The variability in mothers’ milk results from genetics differences tied to the Secretor (Se) and Lewis (Le) blood group system. These groups are determined by genes that code for two enzymes, FUT2 and FUT3. These enzymes attach the sugar fucose to different sites of the growing oligosaccharide chain.
These four milk groups come from four genetic scenarios, where FUT2 and FUT3 are both expressed, only FUT2 is expressed, only FUT3 is expressed, or neither enzyme is expressed.
The FUT2 enzyme is encoded by the Secretor gene, while the FUT3 enzyme is encoded by the Lewis gene. Because of the genetic diversity found in humans, the complexity of HMO structures is accentuated not only by the type of enzymes activated, but also the levels of each enzyme expressed.
As such, humans form a continuum of HMO profiles rather than a precise ratio based solely on genetic factors.
Types of Human Milk Oligosaccharides
There are three major types of HMOs: fucosylated, sialylated, and nonfucosylated neutral.
Fucosylated HMOs make up 35 to 50 percent of the HMO composition. As the name suggests, fucosylated HMOs contain fucose in the oligosaccharide structure at the terminal end of the chain. Either FUT2 or FUT3 must be activated to generate this form of HMO.
Sialylated HMOs are less abundant and only make up 12 to 14 percent of the total HMO composition. In the same vein as fucosylated HMOs, sialylated HMOs contain sialic acid in their molecular structure at the terminal end. Due to the presence of sialic acid in their structure, these HMOs are acidic. The presence of sialylated elements is not dependent on the Secretor or Lewis genes.
Nonfucosylated neutral HMOS are also abundant, making up 42 to 50 percent of the HMO fraction. These HMOs contain neither fucose nor sialic acid. Mothers who lack the Se gene produce milk with higher levels of nonfucosylated neutral HMOs compared to those who possess the Se gene.
The Future of Human Milk Oligosaccharides
Based on the research into the benefits of HMOs, infant formula and supplement companies are now including these prebiotic components in their products to support gastrointestinal and cognitive health.

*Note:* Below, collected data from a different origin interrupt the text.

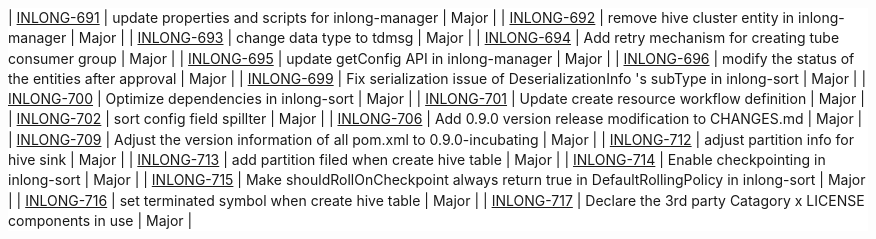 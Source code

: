 | [INLONG-691](https://issues.apache.org/jira/browse/INLONG-691) | update properties and scripts for inlong-manager | Major |
| [INLONG-692](https://issues.apache.org/jira/browse/INLONG-692) | remove hive cluster entity in inlong-manager | Major |
| [INLONG-693](https://issues.apache.org/jira/browse/INLONG-693) | change data type to tdmsg | Major |
| [INLONG-694](https://issues.apache.org/jira/browse/INLONG-694) | Add retry mechanism for creating tube consumer group | Major |
| [INLONG-695](https://issues.apache.org/jira/browse/INLONG-695) | update getConfig API in inlong-manager | Major |
| [INLONG-696](https://issues.apache.org/jira/browse/INLONG-696) | modify the status of the entities after approval | Major |
| [INLONG-699](https://issues.apache.org/jira/browse/INLONG-699) | Fix serialization issue of DeserializationInfo 's subType in inlong-sort | Major |
| [INLONG-700](https://issues.apache.org/jira/browse/INLONG-700) | Optimize dependencies in inlong-sort | Major |
| [INLONG-701](https://issues.apache.org/jira/browse/INLONG-701) | Update create resource workflow definition | Major |
| [INLONG-702](https://issues.apache.org/jira/browse/INLONG-702) | sort config field spillter | Major |
| [INLONG-706](https://issues.apache.org/jira/browse/INLONG-706) | Add 0.9.0 version release modification to CHANGES.md | Major |
| [INLONG-709](https://issues.apache.org/jira/browse/INLONG-709) | Adjust the version information of all pom.xml to 0.9.0-incubating | Major |
| [INLONG-712](https://issues.apache.org/jira/browse/INLONG-712) | adjust partition info for hive sink | Major |
| [INLONG-713](https://issues.apache.org/jira/browse/INLONG-713) | add partition filed when create hive table | Major |
| [INLONG-714](https://issues.apache.org/jira/browse/INLONG-714) | Enable checkpointing in inlong-sort | Major |
| [INLONG-715](https://issues.apache.org/jira/browse/INLONG-715) | Make shouldRollOnCheckpoint always return true in DefaultRollingPolicy in inlong-sort | Major |
| [INLONG-716](https://issues.apache.org/jira/browse/INLONG-716) | set terminated symbol when create hive table | Major |
| [INLONG-717](https://issues.apache.org/jira/browse/INLONG-717) | Declare the 3rd party Catagory x LICENSE components in use | Major |


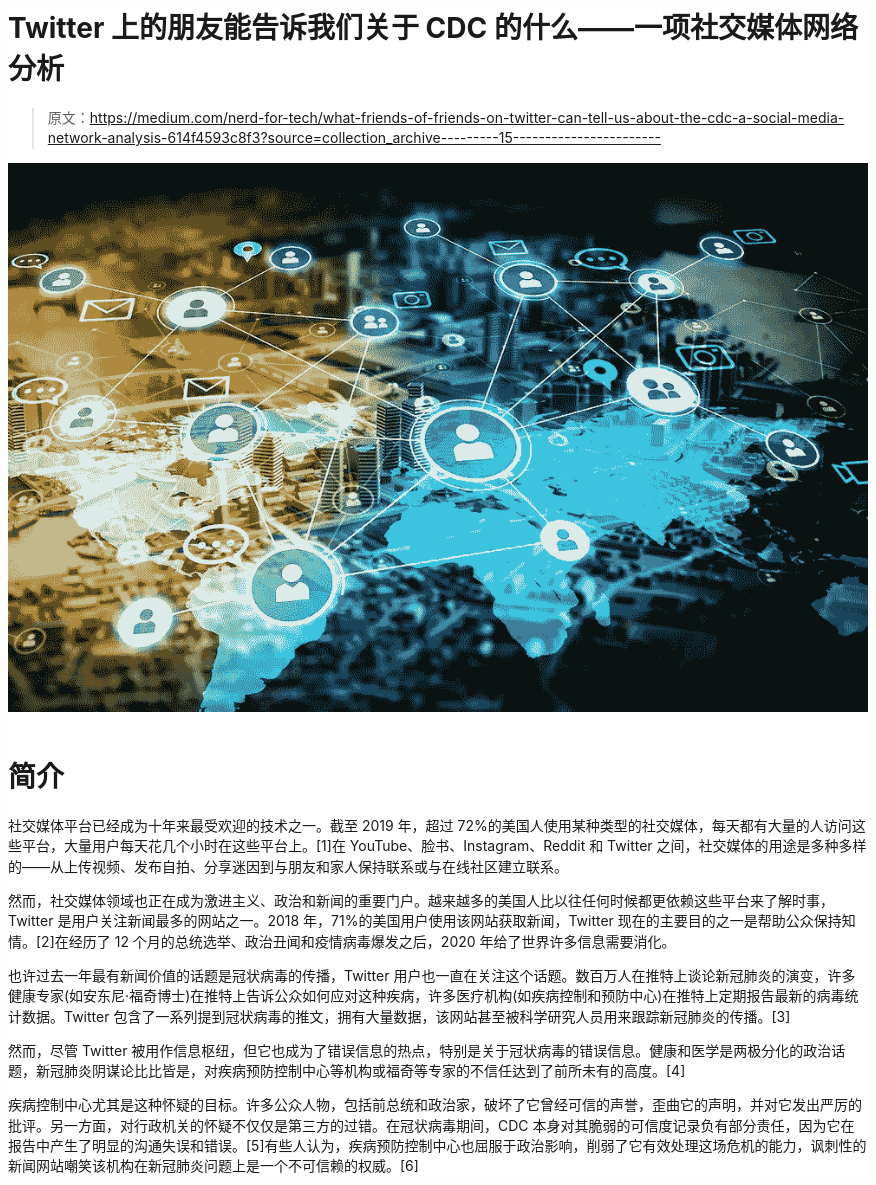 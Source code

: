 # Twitter 上的朋友能告诉我们关于 CDC 的什么——一项社交媒体网络分析

> 原文：<https://medium.com/nerd-for-tech/what-friends-of-friends-on-twitter-can-tell-us-about-the-cdc-a-social-media-network-analysis-614f4593c8f3?source=collection_archive---------15----------------------->

![](img/f55a6a78f6f98db2aae46d293f5756fd.png)

# **简介**

社交媒体平台已经成为十年来最受欢迎的技术之一。截至 2019 年，超过 72%的美国人使用某种类型的社交媒体，每天都有大量的人访问这些平台，大量用户每天花几个小时在这些平台上。[1]在 YouTube、脸书、Instagram、Reddit 和 Twitter 之间，社交媒体的用途是多种多样的——从上传视频、发布自拍、分享迷因到与朋友和家人保持联系或与在线社区建立联系。

然而，社交媒体领域也正在成为激进主义、政治和新闻的重要门户。越来越多的美国人比以往任何时候都更依赖这些平台来了解时事，Twitter 是用户关注新闻最多的网站之一。2018 年，71%的美国用户使用该网站获取新闻，Twitter 现在的主要目的之一是帮助公众保持知情。[2]在经历了 12 个月的总统选举、政治丑闻和疫情病毒爆发之后，2020 年给了世界许多信息需要消化。

也许过去一年最有新闻价值的话题是冠状病毒的传播，Twitter 用户也一直在关注这个话题。数百万人在推特上谈论新冠肺炎的演变，许多健康专家(如安东尼·福奇博士)在推特上告诉公众如何应对这种疾病，许多医疗机构(如疾病控制和预防中心)在推特上定期报告最新的病毒统计数据。Twitter 包含了一系列提到冠状病毒的推文，拥有大量数据，该网站甚至被科学研究人员用来跟踪新冠肺炎的传播。[3]

然而，尽管 Twitter 被用作信息枢纽，但它也成为了错误信息的热点，特别是关于冠状病毒的错误信息。健康和医学是两极分化的政治话题，新冠肺炎阴谋论比比皆是，对疾病预防控制中心等机构或福奇等专家的不信任达到了前所未有的高度。[4]

疾病控制中心尤其是这种怀疑的目标。许多公众人物，包括前总统和政治家，破坏了它曾经可信的声誉，歪曲它的声明，并对它发出严厉的批评。另一方面，对行政机关的怀疑不仅仅是第三方的过错。在冠状病毒期间，CDC 本身对其脆弱的可信度记录负有部分责任，因为它在报告中产生了明显的沟通失误和错误。[5]有些人认为，疾病预防控制中心也屈服于政治影响，削弱了它有效处理这场危机的能力，讽刺性的新闻网站嘲笑该机构在新冠肺炎问题上是一个不可信赖的权威。[6]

However, the types of HMOs available on the market are still limited. Currently, only 2′-fucosyllactose (2’-FL) and lacto-N-neotetraose (LNnT) are available in commercial products like infant formula.
Clinical research into HMOs has also been hampered by the limited variety and amounts of HMOs available for studies. Unfortunately, most HMOs remain expensive to manufacture and there are a huge number yet to be commercially produced.
New developments in cell-based technologies, especially in mammalian systems, could potentially expand the variety of HMOs available to us for research and consumption. By providing a way to produce human milk at scale, we could harvest large quantities of HMOs and discover new ways these complex molecules support our health.